—¡No bromeéis con esta muchacha. Es Maite, la hija de Íker, y a los ocho años ya tenía más agallas que todos vosotros juntos.
—¡Hola, Unai! Me alegro de verte —dijo Maite, saludando al joven con una sonrisa alegre y lanzando una mirada burlona a los muchachos que ahora la observaban con respeto—. Menudos héroes estáis hechos: mostráis valor frente a una joven indefensa pero, ¿qué ocurrirá cuando tengáis que mostrar los dientes a los astures?
Unai sonrió.
—Supongo que eso de joven indefensa es una broma, ¿verdad? Te veo muy capaz de acabar con cualquiera de ellos.
—Más bien con todos, según parece. —Maite le devolvió la sonrisa y empujó a Ermengilda hacia delante.
Cuando Unai reconoció a la prisionera, alzó las cejas.
—¡La hija de Rodrigo! ¡Válgame Dios, recorrer la marca con ella supone una auténtica osadía!
—¿Qué peligro podría amenazarme aquí? No temo a los astures y vosotros sois mis amigos —replicó ella en tono sosegado, pero sin bajar la guardia: allí también podía haber hombres que consideraran más conveniente devolver a Ermengilda a su padre.
—¿Por qué la has traído aquí? —preguntó Unai en tono desconfiado.

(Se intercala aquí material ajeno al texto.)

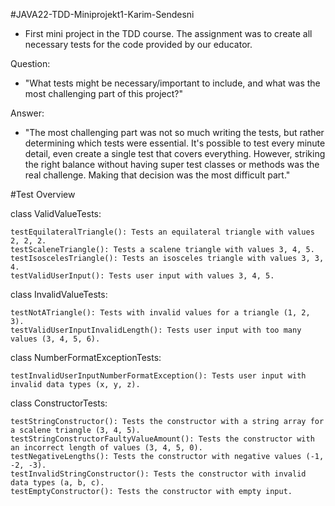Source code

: #JAVA22-TDD-Miniprojekt1-Karim-Sendesni
  
  -  First mini project in the TDD course. The assignment was to create all necessary tests for the code provided by our educator.

  Question:
  - "What tests might be necessary/important to include, and what was the most challenging part of this project?"

  Answer:
  - "The most challenging part was not so much writing the tests, but rather determining which tests were essential. It's possible to test every minute detail, even create a single test that covers everything. However, striking the right balance without having super test classes or methods was the real challenge. Making that decision was the most difficult part."

#Test Overview 

  class ValidValueTests:
  
    testEquilateralTriangle(): Tests an equilateral triangle with values 2, 2, 2.
    testScaleneTriangle(): Tests a scalene triangle with values 3, 4, 5.
    testIsoscelesTriangle(): Tests an isosceles triangle with values 3, 3, 4.
    testValidUserInput(): Tests user input with values 3, 4, 5.
    
  class InvalidValueTests:
  
    testNotATriangle(): Tests with invalid values for a triangle (1, 2, 3).
    testValidUserInputInvalidLength(): Tests user input with too many values (3, 4, 5, 6).
    
  class NumberFormatExceptionTests:
  
    testInvalidUserInputNumberFormatException(): Tests user input with invalid data types (x, y, z).
    
  class ConstructorTests:
  
    testStringConstructor(): Tests the constructor with a string array for a scalene triangle (3, 4, 5).
    testStringConstructorFaultyValueAmount(): Tests the constructor with an incorrect length of values (3, 4, 5, 0).
    testNegativeLengths(): Tests the constructor with negative values (-1, -2, -3).
    testInvalidStringConstructor(): Tests the constructor with invalid data types (a, b, c).
    testEmptyConstructor(): Tests the constructor with empty input.
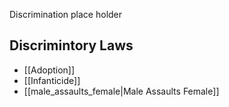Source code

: Discrimination place holder

## Discrimintory Laws
- [[Adoption]]
- [[Infanticide]]
- [[male_assaults_female|Male Assaults Female]]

—Para que no me la quiten. Eneko, el jefe de Iruñea, exige que se la entregue para dársela a los francos. Espera obtener el favor del rey Carlos y desea convertirse en su vasallo con el fin de darnos el mismo trato a nosotros, los vascones libres… tal como los astures intentan hacer con vosotros.
—¡Puede que lo intenten, pero nunca lo lograrán! —Unai apretó los puños. No apreciaba a ese conde que no pertenecía a la tribu y cuyos hombres los obligaban a pagar tributos, ni a los sacerdotes astures que acudían a la aldea y predicaban en una lengua extranjera.
Maite irguió la cabeza.
—Vosotros no apreciáis al conde Rodrigo y yo me niego a que mi tribu sea gobernada por el jefe de Iruñea. Mi tío Okin quiere obligarme a entregar a Ermengilda a Eneko; por eso me marché de Askaiz, para llevar a mi prisionera a un lugar seguro. ¿Lo es vuestra aldea?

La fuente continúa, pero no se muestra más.